【無色の世界】
ちょうど今読んでいるウェブコミックの中に、
余命半年と宣告された死神さんの物語がある。
それを読みながら、ぼんやりと
「あぁ、この世にはさまざまな色があるけれど、この世を離れたらまったく色のない世界になるのかなぁ」
と思った。
あの世=無色の世界
…かどうかは行ったことはもちろんのこと、
風の噂で見たことも聞いたこともないので
本当にそうであるかどうかはわからない。
ただ、私たちが生きているこの世界は
たしかに数多くの色で「彩られて」いる。
一口に「赤」や「青」といっても、
実は何百、何千という種類の色名がつけられている。
彩りに満ち溢れたこの世界は時として疲れるけれど、彩りが全く無くなった「無色の世界」に行きたいとは
思わない。
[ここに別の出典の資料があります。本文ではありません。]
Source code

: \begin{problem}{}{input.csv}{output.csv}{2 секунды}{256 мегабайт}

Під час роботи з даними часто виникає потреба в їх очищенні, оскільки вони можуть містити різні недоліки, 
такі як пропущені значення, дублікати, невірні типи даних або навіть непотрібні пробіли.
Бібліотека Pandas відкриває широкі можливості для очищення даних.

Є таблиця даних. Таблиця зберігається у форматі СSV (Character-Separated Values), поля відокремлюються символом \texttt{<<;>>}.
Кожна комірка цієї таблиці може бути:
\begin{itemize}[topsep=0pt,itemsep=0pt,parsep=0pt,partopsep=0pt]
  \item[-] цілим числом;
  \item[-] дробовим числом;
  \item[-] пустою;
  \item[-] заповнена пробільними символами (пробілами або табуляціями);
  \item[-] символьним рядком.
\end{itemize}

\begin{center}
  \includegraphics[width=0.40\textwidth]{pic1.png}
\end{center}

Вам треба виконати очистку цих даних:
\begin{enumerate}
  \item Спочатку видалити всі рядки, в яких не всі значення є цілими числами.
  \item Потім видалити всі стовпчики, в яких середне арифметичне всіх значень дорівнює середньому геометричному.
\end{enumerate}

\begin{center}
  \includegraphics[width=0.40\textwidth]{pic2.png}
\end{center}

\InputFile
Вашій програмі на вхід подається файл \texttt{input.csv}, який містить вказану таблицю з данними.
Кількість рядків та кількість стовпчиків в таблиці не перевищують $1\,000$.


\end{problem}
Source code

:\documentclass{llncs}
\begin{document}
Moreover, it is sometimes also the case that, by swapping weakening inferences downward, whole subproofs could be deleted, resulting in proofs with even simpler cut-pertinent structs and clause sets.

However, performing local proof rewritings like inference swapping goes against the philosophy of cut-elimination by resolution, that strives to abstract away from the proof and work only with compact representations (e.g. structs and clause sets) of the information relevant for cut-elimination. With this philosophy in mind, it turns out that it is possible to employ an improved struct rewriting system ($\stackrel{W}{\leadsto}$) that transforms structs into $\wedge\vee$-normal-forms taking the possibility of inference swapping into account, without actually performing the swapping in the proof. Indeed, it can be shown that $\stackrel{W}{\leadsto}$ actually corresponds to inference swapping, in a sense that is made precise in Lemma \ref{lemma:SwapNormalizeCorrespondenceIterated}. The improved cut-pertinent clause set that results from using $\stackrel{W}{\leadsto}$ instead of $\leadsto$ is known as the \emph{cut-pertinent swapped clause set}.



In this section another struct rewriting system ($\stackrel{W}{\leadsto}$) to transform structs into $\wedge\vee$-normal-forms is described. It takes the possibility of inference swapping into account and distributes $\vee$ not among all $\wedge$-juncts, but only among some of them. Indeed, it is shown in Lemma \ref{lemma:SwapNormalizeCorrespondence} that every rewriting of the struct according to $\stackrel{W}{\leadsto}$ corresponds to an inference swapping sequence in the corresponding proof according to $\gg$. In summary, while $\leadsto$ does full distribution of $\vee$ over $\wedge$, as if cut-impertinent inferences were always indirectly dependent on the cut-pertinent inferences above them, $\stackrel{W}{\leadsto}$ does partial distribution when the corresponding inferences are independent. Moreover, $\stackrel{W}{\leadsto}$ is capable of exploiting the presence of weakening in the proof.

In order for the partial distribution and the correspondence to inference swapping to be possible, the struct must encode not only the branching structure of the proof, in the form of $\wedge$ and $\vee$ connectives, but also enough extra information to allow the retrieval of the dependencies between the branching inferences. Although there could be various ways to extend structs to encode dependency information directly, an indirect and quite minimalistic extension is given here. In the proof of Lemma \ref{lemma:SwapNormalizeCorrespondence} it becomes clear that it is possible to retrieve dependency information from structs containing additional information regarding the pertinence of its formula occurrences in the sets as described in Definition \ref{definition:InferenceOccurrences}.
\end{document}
だから、この世で出会う全ての彩りを大切にこれからも生きていきたい。
ただ…
色とりどりのインクをこれ以上増やすのは考えものだよな。たぶんもうとっくに100色超えてるし。
【桜散る】
盛大に咲き誇っていた庭の桜が散り、一抹の寂しさを覚える今日この頃…などと感傷に浸る時間などまったくない。実際、庭では入れ替わるように栃の木の葉が生い繁り、白躑躅もひしめき合うように咲いている。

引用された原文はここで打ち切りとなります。